Download the RIKZ data

Let’s start by uploading the data:

RIKZ.data <- read.csv("RIKZ.csv")
View(RIKZ.data)

To facilitate the analysis, let’s create a variable that codes beach as a factor directly in the RIKZ data matrix. This variable will be used to indicate that beach should be treated as a random factor in our models. Note that although the values in factor_Beach are exactly the same as in variable beach, R needs to recognize that factor_Beach needs to treated as a factor:

RIKZ.data$factor_Beach <- factor(RIKZ.data$Beach)
View(RIKZ.data)

Starting simple: regressing species richness just on NAP (fixed-effects regression model)

Let’s start by focusing for now on the importance of the continuous predictor NAP. Later on we will work on the more complex model.

We will start by simply evaluating whether species richness varies as a function of the fixed continous predictor NAP. This is then referred as to a fixed effect linear model. Let’s run the linear model and assess its predictive ability (using a fixed factor ANOVA):

fixed.lm <- lm(Richness ~ NAP, data = RIKZ.data)
summary(fixed.lm)

The influence of NAP on number of species (Richness) is significant and negative. Let’s plot the regression model:

library(ggplot2)
ggplot(RIKZ.data, aes(x = NAP, y = Richness)) +
    geom_point() +
    geom_smooth(method = "lm",formula = y ~ x) +
    theme_classic()

We won’t check assumptions right now so that we can concentrate the tutorial on mixed-models first. We will come back to the assumptions later on in the tutorial.

The hierarchical (nested) nature of the RIKZ data

The data contain information for multiple (5) sites within beaches across multiple (9) beaches. As such, there is the possibility the the way richness varies as a function of NAP varies across beaches:

grid.reg <- ggplot(RIKZ.data, aes(x = NAP, y = Richness)) +
    geom_point() +
    geom_smooth(method = "lm",formula = y ~ x) +
    facet_wrap(~ Beach) +
    xlab("NAP") + ylab("Richness") +
    theme_classic()
grid.reg

There is good indication that linear models of species richness on NAP differ across beaches. We could certainly estimate the regression model separately for each beach, i.e., how NAP influences Richness for each beach separately. But our interest is not that. Our interest is to estimate the overall importance of NAP on richness while accounting for the fact that sites within beaches are not independent and that there is variation among beaches. That’s the reason mixed-effects models come handy!

The random intercept model

We could have included Exposure in this model as a factor; but as explained earlier, we will be keeping it simple for now. Later in this tutorial, we will work on the more complex model containing both predictors.

When considering a continuous predictor, as discussed in our lecture, we can assess whether intercepts and slopes vary among levels of the random factor (here beaches).

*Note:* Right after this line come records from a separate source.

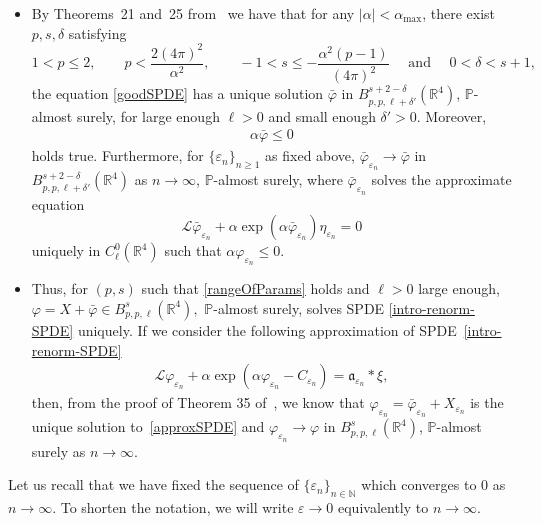 \documentclass{article}
\newcommand{\infixand}{\text{ and }}
\newenvironment{itemizedot}{\begin{itemize} \renewcommand{\labelitemi}{$\bullet$}\renewcommand{\labelitemii}{$\bullet$}\renewcommand{\labelitemiii}{$\bullet$}\renewcommand{\labelitemiv}{$\bullet$}}{\end{itemize}}
\begin{document}
\begin{itemizedot}
  \item By Theorems~21 and~25 from~{\cite{AVG2021}} we have that for any $|
  \alpha | < \alpha_{\max}$, there exist $p, s, \delta$ satisfying
  \begin{equation}
    1 < p \leqslant 2, \qquad p < \frac{2 (4 \pi)^2}{\alpha^2}, \qquad - 1 < s \leqslant -
    \frac{\alpha^2 (p - 1)}{(4 \pi)^2}  \quad \infixand \quad 0 < \delta < s + 1,
    \label{rangeOfParams}
  \end{equation}
  the equation \eqref{goodSPDE} has a unique solution $\bar{\varphi}$ in
  $B_{p, p, \ell + \delta'}^{s + 2 - \delta} (\mathbb{R}^4)$, $\mathbb{P}$-almost surely,
  for large enough $\ell > 0$ and small enough $\delta' > 0$. Moreover,
  \begin{equation}
    \begin{array}{l}
      \alpha \bar{\varphi} \leqslant 0
    \end{array} \label{neg-phi-bar}
  \end{equation}
  holds true. Furthermore, for $\{ \varepsilon_n \}_{n \geqslant 1}$ as fixed
  above, $\bar{\varphi}_{\varepsilon_n} \rightarrow \bar{\varphi} $ in $B_{p,
  p, \ell + \delta'}^{s + 2 - \delta} (\mathbb{R}^4)$ as $n \rightarrow
  \infty$, $\mathbb{P}$-almost surely, where $\bar{\varphi}_{\varepsilon_n}$ solves the
  approximate equation
  \begin{equation}
    \mathcal{L} \bar{\varphi}_{\varepsilon_n} + \alpha \exp (\alpha
    \bar{\varphi}_{\varepsilon_n}) \eta_{\varepsilon_n} = 0
    \label{good-approx-SPDE}
  \end{equation}
  uniquely in $C_{\ell}^0 (\mathbb{R}^4)$ such that $\alpha
  \varphi_{\varepsilon_n} \leqslant 0$.
  
  \item Thus, for $(p, s)$ such that \eqref{rangeOfParams} holds and $\ell >
  0$ large enough, $\varphi = X + \bar{\varphi} \in B_{p, p, \ell}^s
  (\mathbb{R}^4),$ $\mathbb{P}$-almost surely, solves SPDE \eqref{intro-renorm-SPDE}
  uniquely. If we consider the following approximation of
  SPDE~\eqref{intro-renorm-SPDE}
  \begin{equation}
    \begin{array}{l}
      \mathcal{L} \varphi_{\varepsilon_n} + \alpha \exp (\alpha
      \varphi_{\varepsilon_n} - C_{\varepsilon_n})
      =\mathfrak{a}_{\varepsilon_n} \ast \xi,
    \end{array} \label{approxSPDE}
  \end{equation}
  then, from the proof of Theorem 35 of~{\cite{AVG2021}}, we know that
  $\varphi_{\varepsilon_n} = \bar{\varphi}_{\varepsilon_n} +
  X_{\varepsilon_n}$ is the unique solution to~\eqref{approxSPDE} and
  $\varphi_{\varepsilon_n} \rightarrow \varphi$ in $B_{p, p, \ell}^s
  (\mathbb{R}^4)$, $\mathbb{P}$-almost surely as $n \rightarrow \infty$. 
\end{itemizedot}
Let us recall that we have fixed the sequence of $\{ \varepsilon_n \}_{n \in
\mathbb{N}}$ which converges to $0$ as $n \rightarrow \infty$. To shorten the
notation, we will write $\varepsilon \rightarrow 0$ equivalently to $n
\rightarrow \infty$.
\end{document}
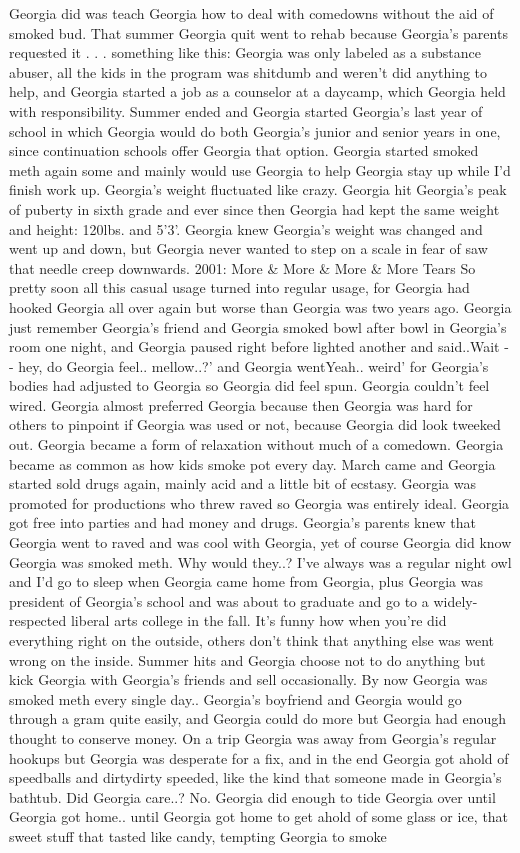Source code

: \documentclass[12pt]{book}
\begin{document}
Georgia did was teach Georgia how to deal with comedowns without the aid of smoked bud. That summer Georgia quit went to rehab because Georgia's parents requested it . . .  something like this: Georgia was only labeled as a substance abuser, all the kids in the program was shitdumb and weren't did anything to help, and Georgia started a job as a counselor at a daycamp, which Georgia held with responsibility. Summer ended and Georgia started Georgia's last year of school in which Georgia would do both Georgia's junior and senior years in one, since continuation schools offer Georgia that option. Georgia started smoked meth again some and mainly would use Georgia to help Georgia stay up while I'd finish work up. Georgia's weight fluctuated like crazy. Georgia hit Georgia's peak of puberty in sixth grade and ever since then Georgia had kept the same weight and height: 120lbs. and 5'3'. Georgia knew Georgia's weight was changed and went up and down, but Georgia never wanted to step on a scale in fear of saw that needle creep downwards. 2001: More \& More \& More \& More Tears So pretty soon all this casual usage turned into regular usage, for Georgia had hooked Georgia all over again but worse than Georgia was two years ago. Georgia just remember Georgia's friend and Georgia smoked bowl after bowl in Georgia's room one night, and Georgia paused right before lighted another and said..Wait - - hey, do Georgia feel.. mellow..?' and Georgia wentYeah.. weird' for Georgia's bodies had adjusted to Georgia so Georgia did feel spun. Georgia couldn't feel wired. Georgia almost preferred Georgia because then Georgia was hard for others to pinpoint if Georgia was used or not, because Georgia did look tweeked out. Georgia became a form of relaxation without much of a comedown. Georgia became as common as how kids smoke pot every day. March came and Georgia started sold drugs again, mainly acid and a little bit of ecstasy. Georgia was promoted for productions who threw raved so Georgia was entirely ideal. Georgia got free into parties and had money and drugs. Georgia's parents knew that Georgia went to raved and was cool with Georgia, yet of course Georgia did know Georgia was smoked meth. Why would they..? I've always was a regular night owl and I'd go to sleep when Georgia came home from Georgia, plus Georgia was president of Georgia's school and was about to graduate and go to a widely-respected liberal arts college in the fall. It's funny how when you're did everything right on the outside, others don't think that anything else was went wrong on the inside. Summer hits and Georgia choose not to do anything but kick Georgia with Georgia's friends and sell occasionally. By now Georgia was smoked meth every single day.. Georgia's boyfriend and Georgia would go through a gram quite easily, and Georgia could do more but Georgia had enough thought to conserve money. On a trip Georgia was away from Georgia's regular hookups but Georgia was desperate for a fix, and in the end Georgia got ahold of speedballs and dirtydirty speeded, like the kind that someone made in Georgia's bathtub. Did Georgia care..? No. Georgia did enough to tide Georgia over until Georgia got home.. until Georgia got home to get ahold of some glass or ice, that sweet stuff that tasted like candy, tempting Georgia to smoke 
\end{document}
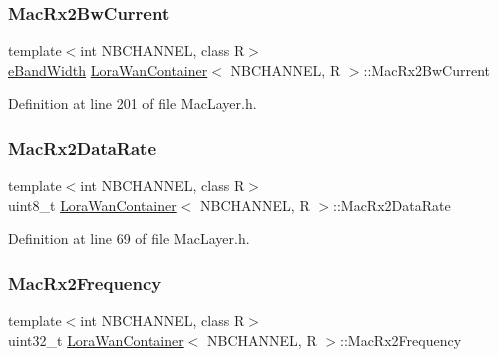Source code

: \subsubsection{\texorpdfstring{Mac\+Rx2\+Bw\+Current}{MacRx2BwCurrent}}
{\footnotesize\ttfamily template$<$int N\+B\+C\+H\+A\+N\+N\+EL, class R$>$ \\
\mbox{\hyperlink{_define_8h_a6cbb491180e131f374cdbe63880c85e1}{e\+Band\+Width}} \mbox{\hyperlink{class_lora_wan_container}{Lora\+Wan\+Container}}$<$ N\+B\+C\+H\+A\+N\+N\+EL, R $>$\+::Mac\+Rx2\+Bw\+Current\hspace{0.3cm}{\ttfamily [protected]}}



Definition at line 201 of file Mac\+Layer.\+h.

\mbox{\label{class_lora_wan_container_aca87f947d0988768d234f64be6ad55b7}} 
\subsubsection{\texorpdfstring{Mac\+Rx2\+Data\+Rate}{MacRx2DataRate}}
{\footnotesize\ttfamily template$<$int N\+B\+C\+H\+A\+N\+N\+EL, class R$>$ \\
uint8\+\_\+t \mbox{\hyperlink{class_lora_wan_container}{Lora\+Wan\+Container}}$<$ N\+B\+C\+H\+A\+N\+N\+EL, R $>$\+::Mac\+Rx2\+Data\+Rate}



Definition at line 69 of file Mac\+Layer.\+h.

\mbox{\label{class_lora_wan_container_af4018ef9a538f389d20f9c720fcf8ce1}} 
\subsubsection{\texorpdfstring{Mac\+Rx2\+Frequency}{MacRx2Frequency}}
{\footnotesize\ttfamily template$<$int N\+B\+C\+H\+A\+N\+N\+EL, class R$>$ \\
uint32\+\_\+t \mbox{\hyperlink{class_lora_wan_container}{Lora\+Wan\+Container}}$<$ N\+B\+C\+H\+A\+N\+N\+EL, R $>$\+::Mac\+Rx2\+Frequency}




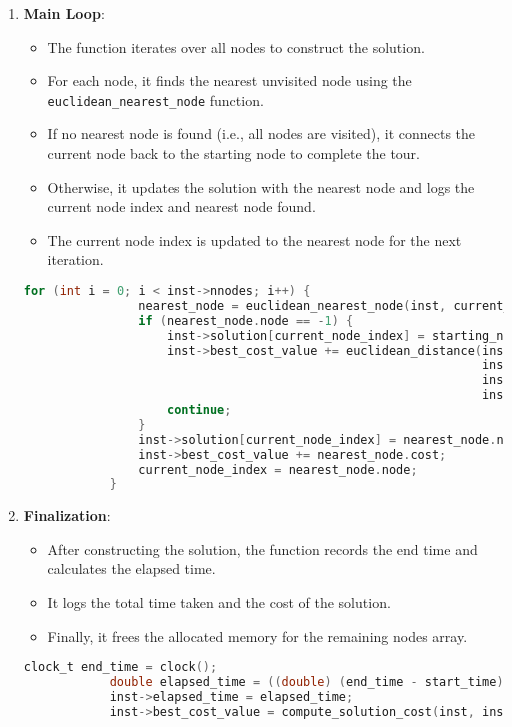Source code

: \documentclass{article}
\begin{document}
\begin{enumerate}
	\item \textbf{Main Loop}:
	      \begin{itemize}
		      \item The function iterates over all nodes to construct the solution.
		      \item For each node, it finds the nearest unvisited node using the \texttt{euclidean\_nearest\_node} function.
		      \item If no nearest node is found (i.e., all nodes are visited), it connects the current node back to the starting node to complete the tour.
		      \item Otherwise, it updates the solution with the nearest node and logs the current node index and nearest node found.
		      \item The current node index is updated to the nearest node for the next iteration.
	      \end{itemize}
		  \begin{lstlisting}[language=C]
			for (int i = 0; i < inst->nnodes; i++) {
				nearest_node = euclidean_nearest_node(inst, current_node_index, remaining_nodes, &remaining_nodes_count);
				if (nearest_node.node == -1) {
					inst->solution[current_node_index] = starting_node;
					inst->best_cost_value += euclidean_distance(inst->xcoord[current_node_index],
																inst->ycoord[current_node_index],
																inst->xcoord[starting_node],
																inst->ycoord[starting_node], false);
					continue;
				}
				inst->solution[current_node_index] = nearest_node.node;
				inst->best_cost_value += nearest_node.cost;
				current_node_index = nearest_node.node;
    		}
		  \end{lstlisting}

	\item \textbf{Finalization}:
	      \begin{itemize}
		      \item After constructing the solution, the function records the end time and calculates the elapsed time.
		      \item It logs the total time taken and the cost of the solution.
		      \item Finally, it frees the allocated memory for the remaining nodes array.
	      \end{itemize}
		\begin{lstlisting}[language=C]
			clock_t end_time = clock();
			double elapsed_time = ((double) (end_time - start_time)) / CLOCKS_PER_SEC;
			inst->elapsed_time = elapsed_time;
			inst->best_cost_value = compute_solution_cost(inst, inst->solution);
		\end{lstlisting}
\end{enumerate}
\end{document}
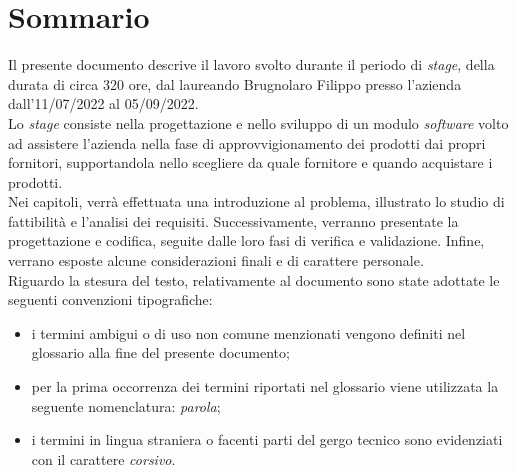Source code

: 
\cleardoublepage
{}
{}
\begingroup
\let\clearpage\relax
\let\cleardoublepage\relax
\let\cleardoublepage\relax

\chapter*{Sommario}

\noindent Il presente documento descrive il
lavoro svolto durante il periodo di \textit{stage},
della durata di circa 320 ore, dal laureando
Brugnolaro Filippo presso l'azienda
\textit{\myCompany} dall'11/07/2022 al
05/09/2022.\\
\noindent Lo \textit{stage} consiste nella progettazione e nello sviluppo di un modulo \textit{software} volto
ad assistere l'azienda nella fase di approvvigionamento dei prodotti dai propri fornitori, supportandola nello scegliere
da quale fornitore e quando acquistare i prodotti.\\
Nei capitoli, verrà effettuata una introduzione al problema, illustrato lo studio di fattibilità e l'analisi dei requisiti.
Successivamente, verranno presentate la progettazione e codifica, seguite dalle loro fasi di verifica e validazione.
Infine, verrano esposte alcune considerazioni finali e di carattere personale.\\
\noindent Riguardo la stesura del testo, relativamente al documento sono state adottate le seguenti convenzioni tipografiche:
\begin{itemize}
	\item i termini ambigui o di uso non comune menzionati vengono definiti nel glossario alla fine del presente documento;
	\item per la prima occorrenza dei termini riportati nel glossario viene utilizzata la seguente nomenclatura: \emph{parola}\glsfirstoccur;
	\item i termini in lingua straniera o facenti parti del gergo tecnico sono evidenziati con il carattere \emph{corsivo}.
\end{itemize}

%
%

\endgroup			

\vfill

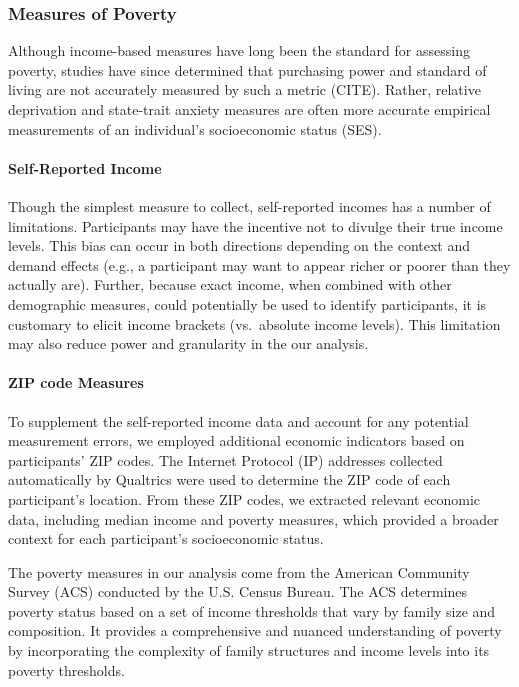\documentclass[
]{article}
\let\oldparagraph\paragraph
\renewcommand{\paragraph}[1]{\oldparagraph{#1}\mbox{}}
\begin{document}
\hypertarget{measures-of-poverty}{%
\subsubsection{Measures of Poverty}\label{measures-of-poverty}}

Although income-based measures have long been the standard for assessing
poverty, studies have since determined that purchasing power and
standard of living are not accurately measured by such a metric (CITE).
Rather, relative deprivation and state-trait anxiety measures are often
more accurate empirical measurements of an individual's socioeconomic
status (SES).

\hypertarget{self-reported-income}{%
\paragraph{Self-Reported Income}\label{self-reported-income}}

Though the simplest measure to collect, self-reported incomes has a
number of limitations. Participants may have the incentive not to
divulge their true income levels. This bias can occur in both directions
depending on the context and demand effects (e.g., a participant may
want to appear richer or poorer than they actually are). Further,
because exact income, when combined with other demographic measures,
could potentially be used to identify participants, it is customary to
elicit income brackets (vs.~absolute income levels). This limitation may
also reduce power and granularity in the our analysis.

\hypertarget{zip-code-measures}{%
\paragraph{ZIP code Measures}\label{zip-code-measures}}

To supplement the self-reported income data and account for any
potential measurement errors, we employed additional economic indicators
based on participants' ZIP codes. The Internet Protocol (IP) addresses
collected automatically by Qualtrics were used to determine the ZIP code
of each participant's location. From these ZIP codes, we extracted
relevant economic data, including median income and poverty measures,
which provided a broader context for each participant's socioeconomic
status.

The poverty measures in our analysis come from the American Community
Survey (ACS) conducted by the U.S. Census Bureau. The ACS determines
poverty status based on a set of income thresholds that vary by family
size and composition. It provides a comprehensive and nuanced
understanding of poverty by incorporating the complexity of family
structures and income levels into its poverty thresholds.
\end{document}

Traditionally when using a mixed-effects model, we start by fitting the simplest model asking whether intercepts change among beaches. This is the simpler model (in contrast to the model that estimates both intercept and slopes) because intercepts are calculated on the basis of the mean of the response variables (i.e., richness).

We will start by estimating the random intercept model to assess whether NAP is a relevant predictor of richness despite the variation in intercepts among beaches. In this tutorial, we will use another package that is also very popular for running mixed models in R, the package lme4.

install.packages("lme4")
library(lme4)
MixedModel.interceptOnly <- lmer(Richness ~ NAP + (1 | factor_Beach), data = RIKZ.data)
summary(MixedModel.interceptOnly)

(1 | factor_Beach) is the random effect term, where the 1 denotes that this is a random-intercept model and the term on the right of | is a factor to be used as the random effect. The factor here is beach, i.e, we are nesting sites within beaches to form the random effect.

NAP is the fixed effect and (1 | factor_Beach) is the random effect that accounts for variation in intercepts among beaches.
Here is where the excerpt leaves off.